→ **Exercise goal**: From the data below, return each line in which the string "browser" is found.

→ **Extracted data**:

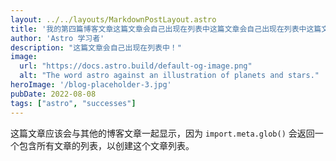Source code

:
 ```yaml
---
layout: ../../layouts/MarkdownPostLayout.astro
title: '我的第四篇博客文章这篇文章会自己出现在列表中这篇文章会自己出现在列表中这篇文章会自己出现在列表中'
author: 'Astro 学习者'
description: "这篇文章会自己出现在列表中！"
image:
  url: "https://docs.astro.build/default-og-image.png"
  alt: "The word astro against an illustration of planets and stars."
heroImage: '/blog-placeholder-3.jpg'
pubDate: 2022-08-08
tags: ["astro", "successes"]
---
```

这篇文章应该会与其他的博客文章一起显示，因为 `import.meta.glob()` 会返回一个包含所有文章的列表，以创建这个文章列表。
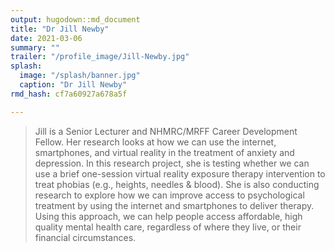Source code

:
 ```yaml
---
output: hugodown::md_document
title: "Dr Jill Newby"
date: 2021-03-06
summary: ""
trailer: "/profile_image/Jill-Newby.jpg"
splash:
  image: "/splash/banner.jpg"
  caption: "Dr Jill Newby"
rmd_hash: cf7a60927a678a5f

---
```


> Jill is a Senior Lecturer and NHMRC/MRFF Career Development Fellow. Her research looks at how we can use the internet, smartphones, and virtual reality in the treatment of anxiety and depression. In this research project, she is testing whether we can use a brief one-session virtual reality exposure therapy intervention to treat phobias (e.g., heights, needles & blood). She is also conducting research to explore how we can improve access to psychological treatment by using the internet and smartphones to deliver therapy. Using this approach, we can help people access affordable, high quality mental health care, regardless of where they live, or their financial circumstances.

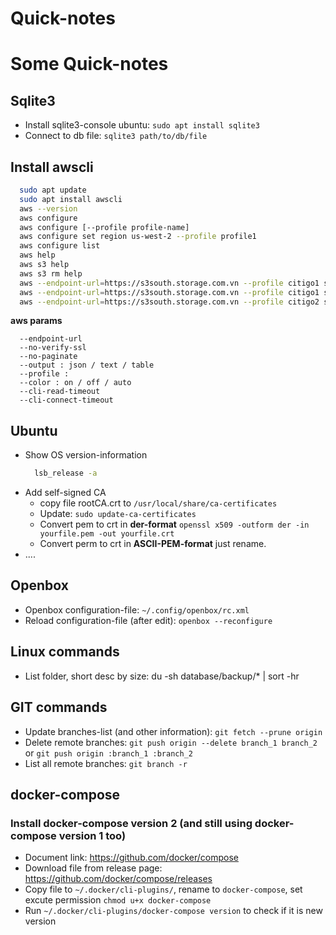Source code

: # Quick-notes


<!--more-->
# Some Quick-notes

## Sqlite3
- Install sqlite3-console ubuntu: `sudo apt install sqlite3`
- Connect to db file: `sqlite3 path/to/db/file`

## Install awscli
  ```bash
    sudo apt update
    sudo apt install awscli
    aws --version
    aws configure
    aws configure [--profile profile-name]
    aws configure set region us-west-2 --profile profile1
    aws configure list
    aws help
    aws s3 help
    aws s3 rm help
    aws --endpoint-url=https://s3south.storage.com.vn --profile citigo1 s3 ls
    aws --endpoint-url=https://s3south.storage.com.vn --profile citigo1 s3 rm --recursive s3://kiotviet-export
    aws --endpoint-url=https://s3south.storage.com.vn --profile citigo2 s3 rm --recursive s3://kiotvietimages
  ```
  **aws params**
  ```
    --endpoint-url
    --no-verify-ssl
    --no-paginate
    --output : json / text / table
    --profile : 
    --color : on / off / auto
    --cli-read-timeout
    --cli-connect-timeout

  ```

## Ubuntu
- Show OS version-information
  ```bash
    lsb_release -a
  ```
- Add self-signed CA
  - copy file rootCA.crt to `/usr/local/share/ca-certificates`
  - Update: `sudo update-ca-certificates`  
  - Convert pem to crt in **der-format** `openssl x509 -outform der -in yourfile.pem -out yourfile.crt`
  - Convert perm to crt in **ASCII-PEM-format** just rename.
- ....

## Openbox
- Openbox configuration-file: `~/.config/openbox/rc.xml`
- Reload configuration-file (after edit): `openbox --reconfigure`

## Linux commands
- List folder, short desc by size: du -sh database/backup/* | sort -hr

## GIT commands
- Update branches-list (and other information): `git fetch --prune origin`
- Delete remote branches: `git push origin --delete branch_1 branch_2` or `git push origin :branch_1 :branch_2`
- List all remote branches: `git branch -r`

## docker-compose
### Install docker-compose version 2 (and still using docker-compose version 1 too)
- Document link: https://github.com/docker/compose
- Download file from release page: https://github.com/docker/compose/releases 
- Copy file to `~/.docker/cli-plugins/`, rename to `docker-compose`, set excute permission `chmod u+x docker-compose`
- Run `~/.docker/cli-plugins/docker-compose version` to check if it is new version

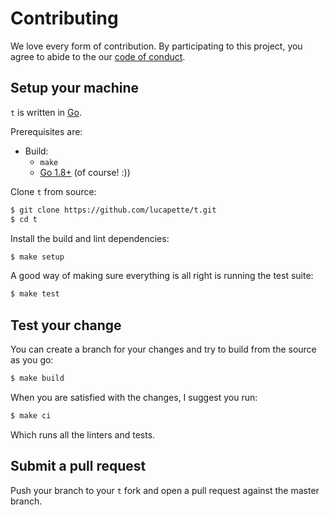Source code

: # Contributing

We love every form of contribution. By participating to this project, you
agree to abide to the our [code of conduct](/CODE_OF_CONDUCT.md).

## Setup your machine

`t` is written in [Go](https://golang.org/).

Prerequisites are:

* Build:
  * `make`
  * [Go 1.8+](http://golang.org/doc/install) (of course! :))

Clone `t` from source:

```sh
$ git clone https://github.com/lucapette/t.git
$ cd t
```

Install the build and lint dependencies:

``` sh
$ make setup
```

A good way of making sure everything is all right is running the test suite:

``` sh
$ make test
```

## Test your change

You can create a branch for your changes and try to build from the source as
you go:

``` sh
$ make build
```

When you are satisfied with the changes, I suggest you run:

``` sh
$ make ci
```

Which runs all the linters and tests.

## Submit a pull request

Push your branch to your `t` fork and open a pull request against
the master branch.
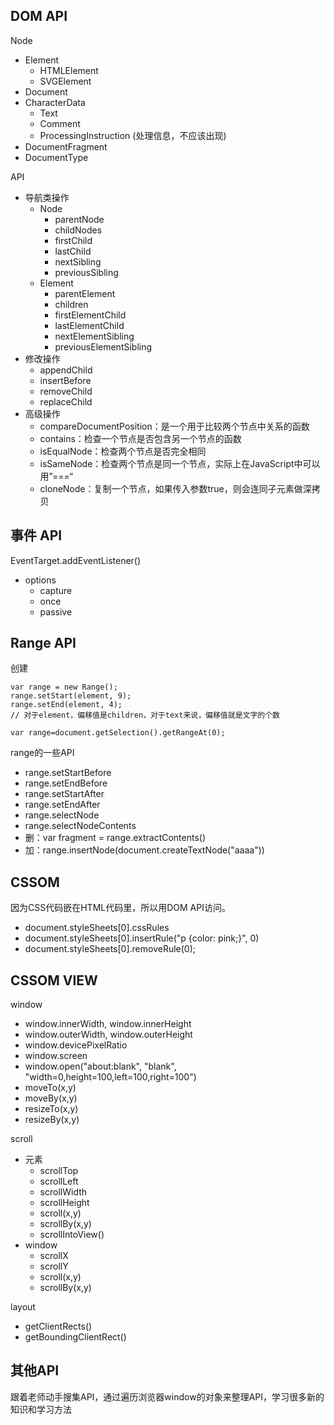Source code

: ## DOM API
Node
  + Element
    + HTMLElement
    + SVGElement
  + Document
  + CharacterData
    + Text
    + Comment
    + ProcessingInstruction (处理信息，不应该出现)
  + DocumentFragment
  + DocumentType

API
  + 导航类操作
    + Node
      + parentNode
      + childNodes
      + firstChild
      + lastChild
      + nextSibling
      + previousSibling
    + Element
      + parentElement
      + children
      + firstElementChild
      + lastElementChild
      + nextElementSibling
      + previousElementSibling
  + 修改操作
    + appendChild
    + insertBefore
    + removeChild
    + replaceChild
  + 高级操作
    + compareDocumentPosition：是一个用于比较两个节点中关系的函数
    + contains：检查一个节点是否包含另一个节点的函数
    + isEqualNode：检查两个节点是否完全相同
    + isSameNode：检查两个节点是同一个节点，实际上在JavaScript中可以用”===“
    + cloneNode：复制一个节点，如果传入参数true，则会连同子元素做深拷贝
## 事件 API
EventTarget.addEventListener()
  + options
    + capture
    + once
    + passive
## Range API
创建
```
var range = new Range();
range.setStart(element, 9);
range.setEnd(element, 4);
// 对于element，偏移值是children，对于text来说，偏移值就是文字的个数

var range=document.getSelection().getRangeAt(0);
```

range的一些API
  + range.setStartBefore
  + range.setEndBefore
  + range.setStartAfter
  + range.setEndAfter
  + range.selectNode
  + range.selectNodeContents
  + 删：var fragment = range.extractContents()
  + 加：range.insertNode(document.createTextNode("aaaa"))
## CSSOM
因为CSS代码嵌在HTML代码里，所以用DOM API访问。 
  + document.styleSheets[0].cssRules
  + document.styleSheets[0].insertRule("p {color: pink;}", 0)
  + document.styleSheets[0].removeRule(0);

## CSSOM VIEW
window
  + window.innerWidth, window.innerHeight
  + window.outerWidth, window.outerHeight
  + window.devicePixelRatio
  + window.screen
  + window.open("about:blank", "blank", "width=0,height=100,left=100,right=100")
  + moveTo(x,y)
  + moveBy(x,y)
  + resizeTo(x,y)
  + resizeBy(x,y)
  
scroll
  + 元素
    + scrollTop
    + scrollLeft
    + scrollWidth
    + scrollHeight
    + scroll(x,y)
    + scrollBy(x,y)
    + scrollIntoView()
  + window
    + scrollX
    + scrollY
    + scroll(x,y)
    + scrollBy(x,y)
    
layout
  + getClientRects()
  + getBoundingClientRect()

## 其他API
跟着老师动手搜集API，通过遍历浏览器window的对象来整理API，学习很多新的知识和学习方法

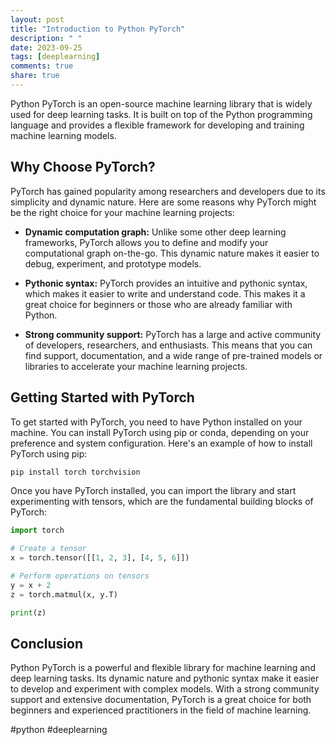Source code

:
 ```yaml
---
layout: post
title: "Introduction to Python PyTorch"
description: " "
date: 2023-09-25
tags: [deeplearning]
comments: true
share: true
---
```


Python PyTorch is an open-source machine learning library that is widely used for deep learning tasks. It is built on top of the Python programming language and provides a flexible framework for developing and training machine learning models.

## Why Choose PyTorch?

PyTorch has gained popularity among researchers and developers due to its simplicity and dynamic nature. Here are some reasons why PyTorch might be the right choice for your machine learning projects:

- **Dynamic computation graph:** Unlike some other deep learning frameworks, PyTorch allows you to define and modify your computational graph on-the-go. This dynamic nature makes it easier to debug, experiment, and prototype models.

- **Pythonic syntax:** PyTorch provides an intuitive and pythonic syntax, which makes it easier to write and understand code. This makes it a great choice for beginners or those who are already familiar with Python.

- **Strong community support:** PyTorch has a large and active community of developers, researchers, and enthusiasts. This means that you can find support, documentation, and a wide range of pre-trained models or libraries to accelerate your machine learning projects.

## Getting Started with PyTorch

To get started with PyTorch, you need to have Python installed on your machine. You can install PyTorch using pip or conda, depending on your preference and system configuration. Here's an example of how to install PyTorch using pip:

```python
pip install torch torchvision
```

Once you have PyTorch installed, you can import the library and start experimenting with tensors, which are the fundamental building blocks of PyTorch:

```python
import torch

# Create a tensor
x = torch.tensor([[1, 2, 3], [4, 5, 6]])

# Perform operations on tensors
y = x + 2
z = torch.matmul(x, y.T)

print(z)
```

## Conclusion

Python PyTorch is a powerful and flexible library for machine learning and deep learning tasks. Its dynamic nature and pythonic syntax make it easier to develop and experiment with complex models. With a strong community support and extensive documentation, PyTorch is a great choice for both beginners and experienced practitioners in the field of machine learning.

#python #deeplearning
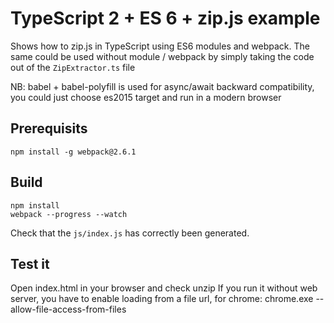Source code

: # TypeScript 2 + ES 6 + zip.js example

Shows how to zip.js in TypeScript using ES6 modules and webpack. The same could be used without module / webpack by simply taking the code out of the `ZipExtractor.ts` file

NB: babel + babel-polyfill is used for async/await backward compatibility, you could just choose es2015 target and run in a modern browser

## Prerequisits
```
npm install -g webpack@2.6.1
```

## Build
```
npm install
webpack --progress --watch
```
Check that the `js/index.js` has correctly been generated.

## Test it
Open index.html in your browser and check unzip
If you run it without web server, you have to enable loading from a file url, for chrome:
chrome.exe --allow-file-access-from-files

→ **Task output**:
NB: babel + babel-polyfill is used for async/await backward compatibility, you could just choose es2015 target and run in a modern browser
Open index.html in your browser and check unzip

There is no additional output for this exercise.